Task goal – Repeat exactly, and only, the lines below starting at the line that contains "message in order to" and ending at the line that contains "can be transmitted", inclusive of both.

□ □ □ □ □

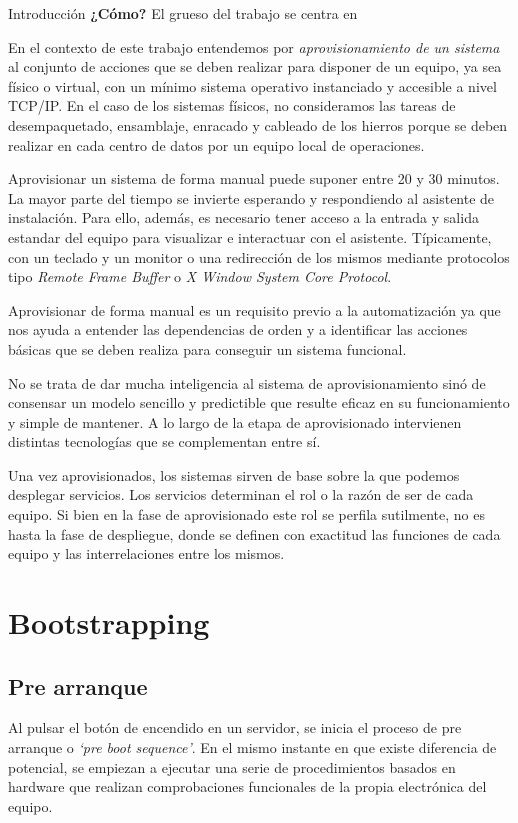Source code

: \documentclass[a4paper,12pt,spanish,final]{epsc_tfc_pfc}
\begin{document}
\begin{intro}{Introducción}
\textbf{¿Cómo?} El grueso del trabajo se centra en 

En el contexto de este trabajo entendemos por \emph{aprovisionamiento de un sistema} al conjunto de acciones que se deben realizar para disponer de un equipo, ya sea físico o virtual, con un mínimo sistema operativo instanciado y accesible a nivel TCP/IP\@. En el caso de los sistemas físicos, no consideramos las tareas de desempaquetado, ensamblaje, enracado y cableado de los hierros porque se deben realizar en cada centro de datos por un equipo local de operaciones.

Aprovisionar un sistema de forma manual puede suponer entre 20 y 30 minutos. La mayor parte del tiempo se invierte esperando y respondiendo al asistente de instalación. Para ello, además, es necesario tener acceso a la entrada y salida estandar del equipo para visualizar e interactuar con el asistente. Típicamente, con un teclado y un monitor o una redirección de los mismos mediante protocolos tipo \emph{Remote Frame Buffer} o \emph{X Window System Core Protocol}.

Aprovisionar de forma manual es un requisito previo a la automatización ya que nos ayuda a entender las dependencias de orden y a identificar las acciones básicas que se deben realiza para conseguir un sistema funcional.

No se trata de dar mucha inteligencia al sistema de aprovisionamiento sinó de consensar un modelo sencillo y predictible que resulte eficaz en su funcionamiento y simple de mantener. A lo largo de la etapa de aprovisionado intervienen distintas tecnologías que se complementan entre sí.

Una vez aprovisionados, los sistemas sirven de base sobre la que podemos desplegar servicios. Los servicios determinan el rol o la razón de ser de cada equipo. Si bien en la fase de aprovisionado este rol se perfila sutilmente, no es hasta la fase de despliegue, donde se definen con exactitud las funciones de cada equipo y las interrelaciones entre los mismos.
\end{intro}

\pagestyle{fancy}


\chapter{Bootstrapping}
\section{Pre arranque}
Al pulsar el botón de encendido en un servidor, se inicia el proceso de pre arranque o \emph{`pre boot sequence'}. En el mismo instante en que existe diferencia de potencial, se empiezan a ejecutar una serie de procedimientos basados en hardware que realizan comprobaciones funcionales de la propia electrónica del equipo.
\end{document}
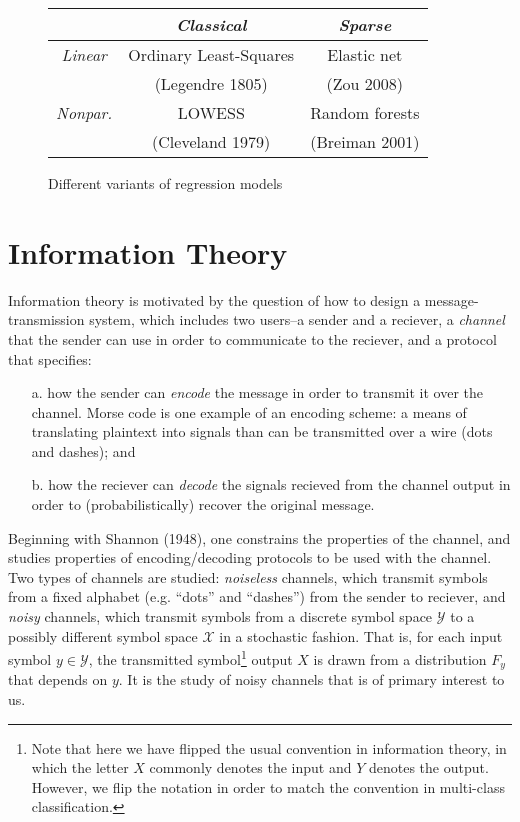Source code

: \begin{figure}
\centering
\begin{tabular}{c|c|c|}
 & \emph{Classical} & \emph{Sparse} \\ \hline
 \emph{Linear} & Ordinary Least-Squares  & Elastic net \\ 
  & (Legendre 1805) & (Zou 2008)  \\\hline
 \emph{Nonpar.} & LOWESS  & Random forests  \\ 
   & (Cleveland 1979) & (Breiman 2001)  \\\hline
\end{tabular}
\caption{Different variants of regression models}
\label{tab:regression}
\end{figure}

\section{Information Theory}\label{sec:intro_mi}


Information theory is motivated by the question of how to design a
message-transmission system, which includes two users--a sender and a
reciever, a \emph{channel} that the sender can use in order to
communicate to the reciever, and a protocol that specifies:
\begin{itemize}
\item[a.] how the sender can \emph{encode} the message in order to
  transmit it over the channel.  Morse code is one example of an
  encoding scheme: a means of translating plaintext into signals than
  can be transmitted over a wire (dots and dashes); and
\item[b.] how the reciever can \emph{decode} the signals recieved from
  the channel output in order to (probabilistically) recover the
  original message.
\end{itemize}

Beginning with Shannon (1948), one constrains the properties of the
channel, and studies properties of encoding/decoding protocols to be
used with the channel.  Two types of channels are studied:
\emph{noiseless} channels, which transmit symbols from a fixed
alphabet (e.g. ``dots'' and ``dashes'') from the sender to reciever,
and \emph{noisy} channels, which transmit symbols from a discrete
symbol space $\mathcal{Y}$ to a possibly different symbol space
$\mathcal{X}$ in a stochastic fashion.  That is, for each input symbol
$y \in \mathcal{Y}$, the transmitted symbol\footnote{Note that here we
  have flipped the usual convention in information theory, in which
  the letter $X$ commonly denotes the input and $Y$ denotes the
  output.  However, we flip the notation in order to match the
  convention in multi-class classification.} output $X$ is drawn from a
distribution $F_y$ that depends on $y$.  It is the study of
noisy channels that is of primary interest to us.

□ □ □ □ □

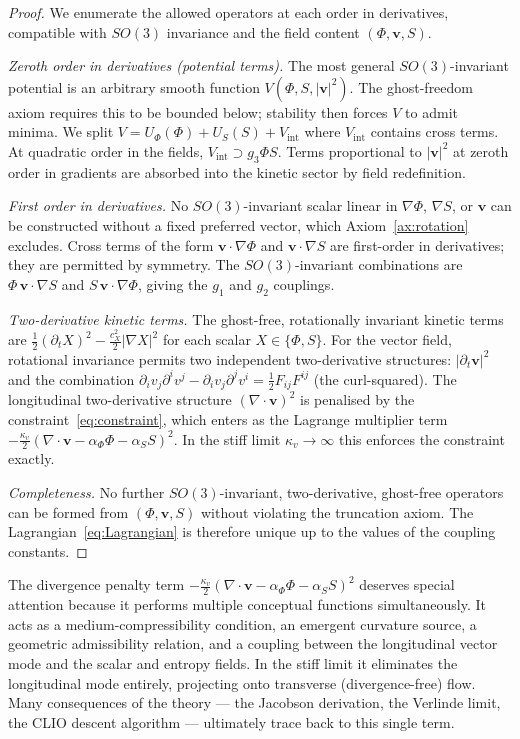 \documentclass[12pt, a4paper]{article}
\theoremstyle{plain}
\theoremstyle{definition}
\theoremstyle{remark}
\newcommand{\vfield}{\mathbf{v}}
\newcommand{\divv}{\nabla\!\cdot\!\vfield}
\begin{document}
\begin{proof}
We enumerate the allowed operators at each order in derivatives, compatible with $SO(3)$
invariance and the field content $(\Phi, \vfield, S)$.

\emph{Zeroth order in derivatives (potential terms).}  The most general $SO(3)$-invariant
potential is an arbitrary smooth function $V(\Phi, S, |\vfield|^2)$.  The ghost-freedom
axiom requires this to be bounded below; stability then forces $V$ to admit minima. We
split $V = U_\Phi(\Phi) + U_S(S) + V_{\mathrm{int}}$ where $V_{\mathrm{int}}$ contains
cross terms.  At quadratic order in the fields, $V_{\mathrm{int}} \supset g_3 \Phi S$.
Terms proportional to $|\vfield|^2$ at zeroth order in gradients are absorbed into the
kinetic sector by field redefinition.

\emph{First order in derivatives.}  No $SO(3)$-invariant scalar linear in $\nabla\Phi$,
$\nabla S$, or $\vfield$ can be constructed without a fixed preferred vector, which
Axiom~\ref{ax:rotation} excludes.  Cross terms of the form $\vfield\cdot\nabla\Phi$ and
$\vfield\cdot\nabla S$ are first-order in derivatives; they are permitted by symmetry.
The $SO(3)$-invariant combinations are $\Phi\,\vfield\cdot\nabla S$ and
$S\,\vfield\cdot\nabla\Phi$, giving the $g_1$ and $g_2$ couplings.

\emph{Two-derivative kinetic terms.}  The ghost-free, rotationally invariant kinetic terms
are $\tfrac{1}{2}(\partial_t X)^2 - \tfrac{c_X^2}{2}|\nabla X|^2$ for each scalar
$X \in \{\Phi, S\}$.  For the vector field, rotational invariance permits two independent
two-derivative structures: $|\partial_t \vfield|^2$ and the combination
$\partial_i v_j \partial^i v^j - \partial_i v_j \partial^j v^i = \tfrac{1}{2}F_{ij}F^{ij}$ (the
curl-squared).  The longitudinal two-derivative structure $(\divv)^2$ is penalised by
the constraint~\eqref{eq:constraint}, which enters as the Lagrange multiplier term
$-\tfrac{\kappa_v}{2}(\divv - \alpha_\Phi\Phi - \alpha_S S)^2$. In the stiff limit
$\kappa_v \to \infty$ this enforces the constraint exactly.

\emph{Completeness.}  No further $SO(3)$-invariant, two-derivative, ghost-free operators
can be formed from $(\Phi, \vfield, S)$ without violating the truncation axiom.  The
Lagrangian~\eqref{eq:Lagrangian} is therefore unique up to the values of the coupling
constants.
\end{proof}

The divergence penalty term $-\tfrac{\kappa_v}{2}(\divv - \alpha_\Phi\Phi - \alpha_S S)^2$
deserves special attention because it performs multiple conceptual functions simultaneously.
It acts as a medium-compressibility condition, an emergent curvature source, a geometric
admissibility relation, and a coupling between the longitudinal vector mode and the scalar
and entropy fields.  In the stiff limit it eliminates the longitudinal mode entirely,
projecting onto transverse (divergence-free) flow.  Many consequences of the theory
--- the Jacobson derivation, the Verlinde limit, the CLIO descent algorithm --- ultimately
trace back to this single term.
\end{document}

□ □ □ □ □

Exercise answer –
\item[a.] how the sender can \emph{encode} the message in order to
  transmit it over the channel.  Morse code is one example of an
  encoding scheme: a means of translating plaintext into signals than
  can be transmitted over a wire (dots and dashes); and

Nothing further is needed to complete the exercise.